The friendliest, high quality science and math community on the planet! Everyone who loves science is here!

Calculating Voltage Drop in an AC circuit

  1. Sep 29, 2009 #1
    1. The problem statement, all variables and given/known data

    I have a couple of questions about one of my homework assignments any help would be greatly appreciated.

    1. How do you find the Voltage drop of a Resistor in an AC Circuit is it similar to DC? V=IR The Resitor value is 68 ohms and there is an 80mH inductor in front of it.

    2. Would it be V=Ipeak x R3 If I was trying to find the voltage drop for R3

    3. When it asks for the impedance of R3 it means the Resistance of R3 right?

    4. It also asks for the Impedance of an Inductor which I know is Zinductor=+jwL (where w is rad/sec frequency)

    The equation for this problem is Vs(t)=10sin(400t) the Inductor L = 80 mH

    so I calculated the impedance of the Inductor to be Zinductor=+j400 x 80mH which came out to Zinductor=+j32Ohms is that correctly done?
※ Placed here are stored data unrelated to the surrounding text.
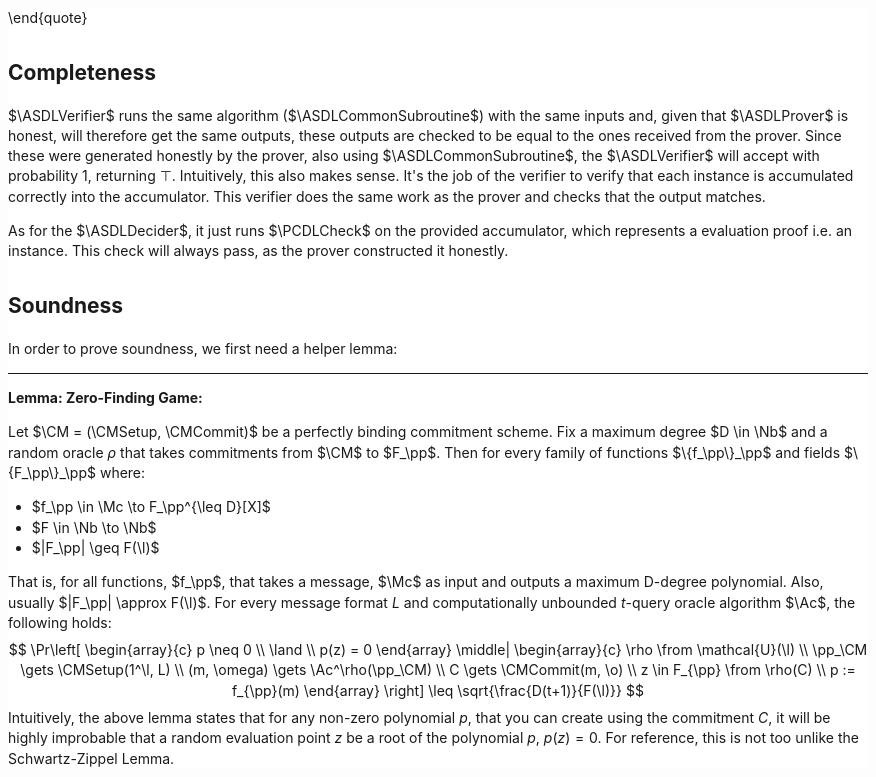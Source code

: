 \end{quote}

## Completeness

$\ASDLVerifier$ runs the same algorithm ($\ASDLCommonSubroutine$) with the
same inputs and, given that $\ASDLProver$ is honest, will therefore get the
same outputs, these outputs are checked to be equal to the ones received from
the prover. Since these were generated honestly by the prover, also using
$\ASDLCommonSubroutine$, the $\ASDLVerifier$ will accept with probability 1,
returning $\top$. Intuitively, this also makes sense. It's the job of the
verifier to verify that each instance is accumulated correctly into the
accumulator. This verifier does the same work as the prover and checks that
the output matches.

As for the $\ASDLDecider$, it just runs $\PCDLCheck$ on the provided
accumulator, which represents a evaluation proof i.e. an instance. This
check will always pass, as the prover constructed it honestly.

## Soundness

In order to prove soundness, we first need a helper lemma:

---

**Lemma: Zero-Finding Game:**

Let $\CM = (\CMSetup, \CMCommit)$ be a perfectly binding commitment scheme. Fix
a maximum degree $D \in \Nb$ and a random oracle $\rho$ that takes commitments
from $\CM$ to $F_\pp$. Then for every family of functions $\{f_\pp\}_\pp$
and fields $\{F_\pp\}_\pp$ where:

- $f_\pp \in \Mc \to F_\pp^{\leq D}[X]$
- $F \in \Nb \to \Nb$
- $|F_\pp| \geq F(\l)$

That is, for all functions, $f_\pp$, that takes a message, $\Mc$ as input and
outputs a maximum D-degree polynomial. Also, usually $|F_\pp| \approx F(\l)$.
For every message format $L$ and computationally unbounded $t$-query oracle
algorithm $\Ac$, the following holds:
$$
\Pr\left[
  \begin{array}{c}
    p \neq 0 \\
    \land \\
    p(z) = 0
  \end{array}
  \middle|
  \begin{array}{c}
    \rho \from \mathcal{U}(\l) \\
    \pp_\CM \gets \CMSetup(1^\l, L) \\
    (m, \omega) \gets \Ac^\rho(\pp_\CM) \\
    C \gets \CMCommit(m, \o) \\
    z \in F_{\pp} \from \rho(C) \\
    p := f_{\pp}(m)
  \end{array}
\right] \leq \sqrt{\frac{D(t+1)}{F(\l)}}
$$
Intuitively, the above lemma states that for any non-zero polynomial $p$,
that you can create using the commitment $C$, it will be highly improbable
that a random evaluation point $z$ be a root of the polynomial $p$, $p(z)
= 0$. For reference, this is not too unlike the Schwartz-Zippel Lemma.


[^ivc-blockchain]: In the blockchain setting, the transition function would
[^unsoundness]: A more thorough soundness discussion would reveal that running
[^NARK]: Technically it's a NARK since verification may be linear.
[^ipa-extractor]: Admittedly, this assumption is not a very solid one if the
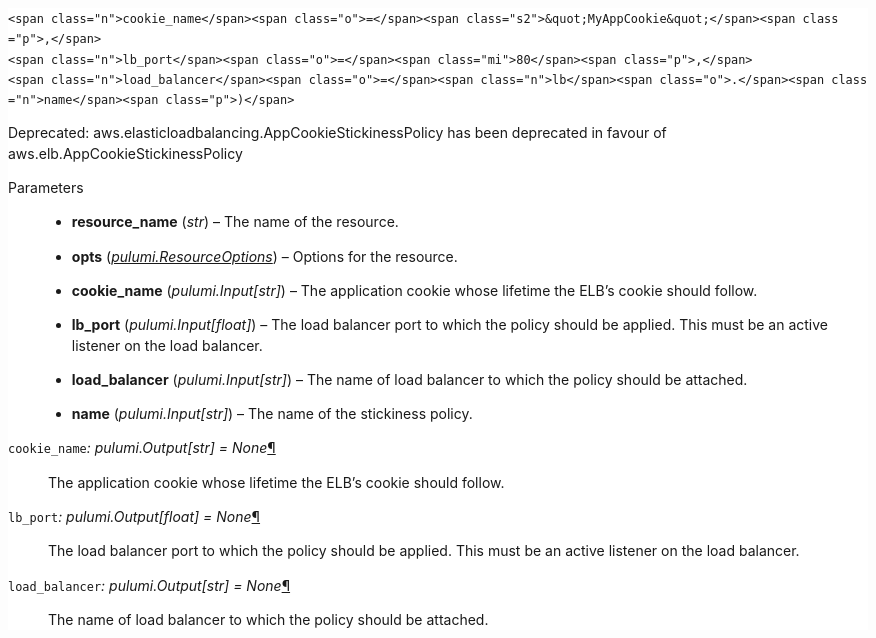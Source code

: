     <span class="n">cookie_name</span><span class="o">=</span><span class="s2">&quot;MyAppCookie&quot;</span><span class="p">,</span>
    <span class="n">lb_port</span><span class="o">=</span><span class="mi">80</span><span class="p">,</span>
    <span class="n">load_balancer</span><span class="o">=</span><span class="n">lb</span><span class="o">.</span><span class="n">name</span><span class="p">)</span>
</pre></div>
</div>
<p>Deprecated: aws.elasticloadbalancing.AppCookieStickinessPolicy has been deprecated in favour of aws.elb.AppCookieStickinessPolicy</p>
<dl class="field-list simple">
<dt class="field-odd">Parameters</dt>
<dd class="field-odd"><ul class="simple">
<li><p><strong>resource_name</strong> (<em>str</em>) – The name of the resource.</p></li>
<li><p><strong>opts</strong> (<a class="reference internal" href="../../pulumi/#pulumi.ResourceOptions" title="pulumi.ResourceOptions"><em>pulumi.ResourceOptions</em></a>) – Options for the resource.</p></li>
<li><p><strong>cookie_name</strong> (<em>pulumi.Input</em><em>[</em><em>str</em><em>]</em>) – The application cookie whose lifetime the ELB’s cookie should follow.</p></li>
<li><p><strong>lb_port</strong> (<em>pulumi.Input</em><em>[</em><em>float</em><em>]</em>) – The load balancer port to which the policy
should be applied. This must be an active listener on the load
balancer.</p></li>
<li><p><strong>load_balancer</strong> (<em>pulumi.Input</em><em>[</em><em>str</em><em>]</em>) – The name of load balancer to which the policy
should be attached.</p></li>
<li><p><strong>name</strong> (<em>pulumi.Input</em><em>[</em><em>str</em><em>]</em>) – The name of the stickiness policy.</p></li>
</ul>
</dd>
</dl>
<dl class="py attribute">
<dt id="pulumi_aws.elasticloadbalancing.AppCookieStickinessPolicy.cookie_name">
<code class="sig-name descname">cookie_name</code><em class="property">: pulumi.Output[str]</em><em class="property"> = None</em><a class="headerlink" href="#pulumi_aws.elasticloadbalancing.AppCookieStickinessPolicy.cookie_name" title="Permalink to this definition">¶</a></dt>
<dd><p>The application cookie whose lifetime the ELB’s cookie should follow.</p>
</dd></dl>

<dl class="py attribute">
<dt id="pulumi_aws.elasticloadbalancing.AppCookieStickinessPolicy.lb_port">
<code class="sig-name descname">lb_port</code><em class="property">: pulumi.Output[float]</em><em class="property"> = None</em><a class="headerlink" href="#pulumi_aws.elasticloadbalancing.AppCookieStickinessPolicy.lb_port" title="Permalink to this definition">¶</a></dt>
<dd><p>The load balancer port to which the policy
should be applied. This must be an active listener on the load
balancer.</p>
</dd></dl>

<dl class="py attribute">
<dt id="pulumi_aws.elasticloadbalancing.AppCookieStickinessPolicy.load_balancer">
<code class="sig-name descname">load_balancer</code><em class="property">: pulumi.Output[str]</em><em class="property"> = None</em><a class="headerlink" href="#pulumi_aws.elasticloadbalancing.AppCookieStickinessPolicy.load_balancer" title="Permalink to this definition">¶</a></dt>
<dd><p>The name of load balancer to which the policy
should be attached.</p>
</dd></dl>
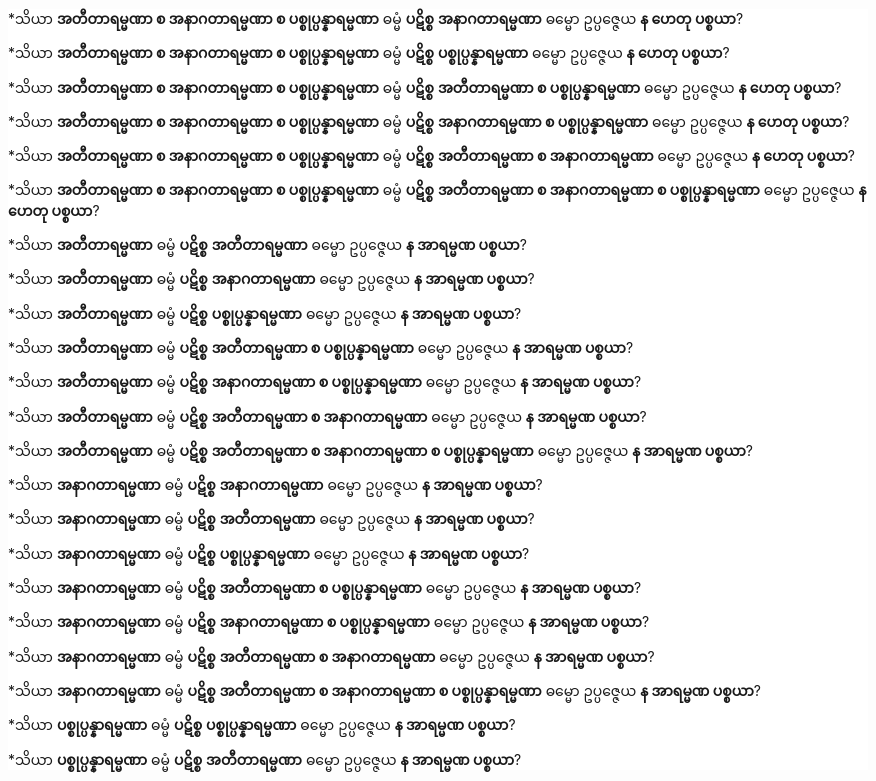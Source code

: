    *သိယာ **အတီတာရမ္မဏာ စ အနာဂတာရမ္မဏာ စ ပစ္စုပ္ပန္နာရမ္မဏာ** ဓမ္မံ **ပဋိစ္စ** **အနာဂတာရမ္မဏာ** ဓမ္မော ဥပ္ပဇ္ဇေယ **န ဟေတု ပစ္စယာ**?

   *သိယာ **အတီတာရမ္မဏာ စ အနာဂတာရမ္မဏာ စ ပစ္စုပ္ပန္နာရမ္မဏာ** ဓမ္မံ **ပဋိစ္စ** **ပစ္စုပ္ပန္နာရမ္မဏာ** ဓမ္မော ဥပ္ပဇ္ဇေယ **န ဟေတု ပစ္စယာ**?

   *သိယာ **အတီတာရမ္မဏာ စ အနာဂတာရမ္မဏာ စ ပစ္စုပ္ပန္နာရမ္မဏာ** ဓမ္မံ **ပဋိစ္စ** **အတီတာရမ္မဏာ စ ပစ္စုပ္ပန္နာရမ္မဏာ** ဓမ္မော ဥပ္ပဇ္ဇေယ **န ဟေတု ပစ္စယာ**?

   *သိယာ **အတီတာရမ္မဏာ စ အနာဂတာရမ္မဏာ စ ပစ္စုပ္ပန္နာရမ္မဏာ** ဓမ္မံ **ပဋိစ္စ** **အနာဂတာရမ္မဏာ စ ပစ္စုပ္ပန္နာရမ္မဏာ** ဓမ္မော ဥပ္ပဇ္ဇေယ **န ဟေတု ပစ္စယာ**?

   *သိယာ **အတီတာရမ္မဏာ စ အနာဂတာရမ္မဏာ စ ပစ္စုပ္ပန္နာရမ္မဏာ** ဓမ္မံ **ပဋိစ္စ** **အတီတာရမ္မဏာ စ အနာဂတာရမ္မဏာ** ဓမ္မော ဥပ္ပဇ္ဇေယ **န ဟေတု ပစ္စယာ**?

   *သိယာ **အတီတာရမ္မဏာ စ အနာဂတာရမ္မဏာ စ ပစ္စုပ္ပန္နာရမ္မဏာ** ဓမ္မံ **ပဋိစ္စ** **အတီတာရမ္မဏာ စ အနာဂတာရမ္မဏာ စ ပစ္စုပ္ပန္နာရမ္မဏာ** ဓမ္မော ဥပ္ပဇ္ဇေယ **န ဟေတု ပစ္စယာ**?

   *သိယာ **အတီတာရမ္မဏာ** ဓမ္မံ **ပဋိစ္စ** **အတီတာရမ္မဏာ** ဓမ္မော ဥပ္ပဇ္ဇေယ **န အာရမ္မဏ ပစ္စယာ**?

   *သိယာ **အတီတာရမ္မဏာ** ဓမ္မံ **ပဋိစ္စ** **အနာဂတာရမ္မဏာ** ဓမ္မော ဥပ္ပဇ္ဇေယ **န အာရမ္မဏ ပစ္စယာ**?

   *သိယာ **အတီတာရမ္မဏာ** ဓမ္မံ **ပဋိစ္စ** **ပစ္စုပ္ပန္နာရမ္မဏာ** ဓမ္မော ဥပ္ပဇ္ဇေယ **န အာရမ္မဏ ပစ္စယာ**?

   *သိယာ **အတီတာရမ္မဏာ** ဓမ္မံ **ပဋိစ္စ** **အတီတာရမ္မဏာ စ ပစ္စုပ္ပန္နာရမ္မဏာ** ဓမ္မော ဥပ္ပဇ္ဇေယ **န အာရမ္မဏ ပစ္စယာ**?

   *သိယာ **အတီတာရမ္မဏာ** ဓမ္မံ **ပဋိစ္စ** **အနာဂတာရမ္မဏာ စ ပစ္စုပ္ပန္နာရမ္မဏာ** ဓမ္မော ဥပ္ပဇ္ဇေယ **န အာရမ္မဏ ပစ္စယာ**?

   *သိယာ **အတီတာရမ္မဏာ** ဓမ္မံ **ပဋိစ္စ** **အတီတာရမ္မဏာ စ အနာဂတာရမ္မဏာ** ဓမ္မော ဥပ္ပဇ္ဇေယ **န အာရမ္မဏ ပစ္စယာ**?

   *သိယာ **အတီတာရမ္မဏာ** ဓမ္မံ **ပဋိစ္စ** **အတီတာရမ္မဏာ စ အနာဂတာရမ္မဏာ စ ပစ္စုပ္ပန္နာရမ္မဏာ** ဓမ္မော ဥပ္ပဇ္ဇေယ **န အာရမ္မဏ ပစ္စယာ**?

   *သိယာ **အနာဂတာရမ္မဏာ** ဓမ္မံ **ပဋိစ္စ** **အနာဂတာရမ္မဏာ** ဓမ္မော ဥပ္ပဇ္ဇေယ **န အာရမ္မဏ ပစ္စယာ**?

   *သိယာ **အနာဂတာရမ္မဏာ** ဓမ္မံ **ပဋိစ္စ** **အတီတာရမ္မဏာ** ဓမ္မော ဥပ္ပဇ္ဇေယ **န အာရမ္မဏ ပစ္စယာ**?

   *သိယာ **အနာဂတာရမ္မဏာ** ဓမ္မံ **ပဋိစ္စ** **ပစ္စုပ္ပန္နာရမ္မဏာ** ဓမ္မော ဥပ္ပဇ္ဇေယ **န အာရမ္မဏ ပစ္စယာ**?

   *သိယာ **အနာဂတာရမ္မဏာ** ဓမ္မံ **ပဋိစ္စ** **အတီတာရမ္မဏာ စ ပစ္စုပ္ပန္နာရမ္မဏာ** ဓမ္မော ဥပ္ပဇ္ဇေယ **န အာရမ္မဏ ပစ္စယာ**?

   *သိယာ **အနာဂတာရမ္မဏာ** ဓမ္မံ **ပဋိစ္စ** **အနာဂတာရမ္မဏာ စ ပစ္စုပ္ပန္နာရမ္မဏာ** ဓမ္မော ဥပ္ပဇ္ဇေယ **န အာရမ္မဏ ပစ္စယာ**?

   *သိယာ **အနာဂတာရမ္မဏာ** ဓမ္မံ **ပဋိစ္စ** **အတီတာရမ္မဏာ စ အနာဂတာရမ္မဏာ** ဓမ္မော ဥပ္ပဇ္ဇေယ **န အာရမ္မဏ ပစ္စယာ**?

   *သိယာ **အနာဂတာရမ္မဏာ** ဓမ္မံ **ပဋိစ္စ** **အတီတာရမ္မဏာ စ အနာဂတာရမ္မဏာ စ ပစ္စုပ္ပန္နာရမ္မဏာ** ဓမ္မော ဥပ္ပဇ္ဇေယ **န အာရမ္မဏ ပစ္စယာ**?

   *သိယာ **ပစ္စုပ္ပန္နာရမ္မဏာ** ဓမ္မံ **ပဋိစ္စ** **ပစ္စုပ္ပန္နာရမ္မဏာ** ဓမ္မော ဥပ္ပဇ္ဇေယ **န အာရမ္မဏ ပစ္စယာ**?

   *သိယာ **ပစ္စုပ္ပန္နာရမ္မဏာ** ဓမ္မံ **ပဋိစ္စ** **အတီတာရမ္မဏာ** ဓမ္မော ဥပ္ပဇ္ဇေယ **န အာရမ္မဏ ပစ္စယာ**?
    5. It also asks for the Voltage Drop across the Inductor so that means that the Voltage Drop would be calculated as if the Inductors Impedance were a Resistance right? So it would be done same as Above?

    2. Relevant equations



    3. The attempt at a solution
     
  2. jcsd
  3. Sep 29, 2009 #2

    rl.bhat

    User Avatar
    Homework Helper

    1) Yes. V = IR. But to find I you must find the total impedance of the circuit. In this case
    Z = sqrt( XL^2 + R^2)
    2) In Ac circuit V and I are usually RMS values.
    To check the other show your calculations.
     
  4. Sep 29, 2009 #3
    3. I'm just asking if impedance is equivalent to Resistance when it asks for the Impedance of a Resistor.

    4. The equation given is Vs(t)=10sin(400t) and the Inductor L is 80mH so from those two values I came up with the following as the value of the Impedance of the Inductor.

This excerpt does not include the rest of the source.